The result was attributed to the placement of local Eurobonds ($170.3mn) and swap operations (worth $100mn). At the same time, $147.2mn was spent on FX interventions, while $30.9mn was allocated on debt servicing needs.
In September, Ukraine placed $3bn in 15-year Eurobonds at 7.375% per annum, after Kyiv mandated JP Morgan, BNP Paribas and Goldman Sachs as bookrunners for its new Eurobonds issue.
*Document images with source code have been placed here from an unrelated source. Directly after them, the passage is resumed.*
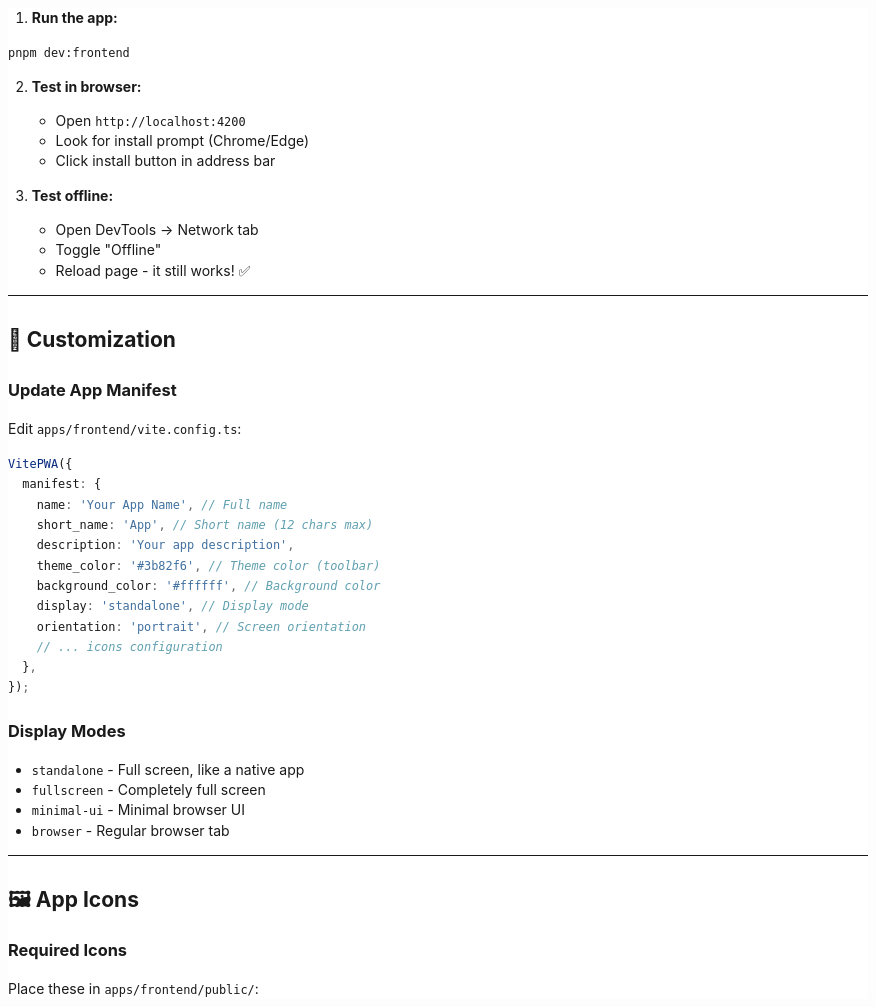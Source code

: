1. **Run the app:**

```bash
pnpm dev:frontend
```

2. **Test in browser:**
   - Open `http://localhost:4200`
   - Look for install prompt (Chrome/Edge)
   - Click install button in address bar

3. **Test offline:**
   - Open DevTools → Network tab
   - Toggle "Offline"
   - Reload page - it still works! ✅

---

## 🎨 Customization

### Update App Manifest

Edit `apps/frontend/vite.config.ts`:

```typescript
VitePWA({
  manifest: {
    name: 'Your App Name', // Full name
    short_name: 'App', // Short name (12 chars max)
    description: 'Your app description',
    theme_color: '#3b82f6', // Theme color (toolbar)
    background_color: '#ffffff', // Background color
    display: 'standalone', // Display mode
    orientation: 'portrait', // Screen orientation
    // ... icons configuration
  },
});
```

### Display Modes

- `standalone` - Full screen, like a native app
- `fullscreen` - Completely full screen
- `minimal-ui` - Minimal browser UI
- `browser` - Regular browser tab

---

## 🖼️ App Icons

### Required Icons

Place these in `apps/frontend/public/`:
The deal has become a first market placement for the country since the victory of the popular uprising in February 2014.
The current level of Ukraine's forex reserves covers 3.7 months of future imports and is sufficient to meet the country's obligations and carry out the current operations of the government and the NBU, the central bank said.
The NBU expects to receive $3.5bn in financing from the country's main donor, the International Monetary Fund (IMF), $1.5bn proceeds from Eurobond placement and $500mn in financing from the World Bank in 2018, according to the regulator's November inflationary report.
Earlier, Ukraine and the IMF failed to agree a new price-setting formula for domestic gas tariffs, which is crucial for the continuation of existing funding from the $17.5bn bailout agreed with the IMF in 2015. The greenlighting of pension reform and creation of a specialised anti-corruption court are among other steps that are necessary for further IMF funding.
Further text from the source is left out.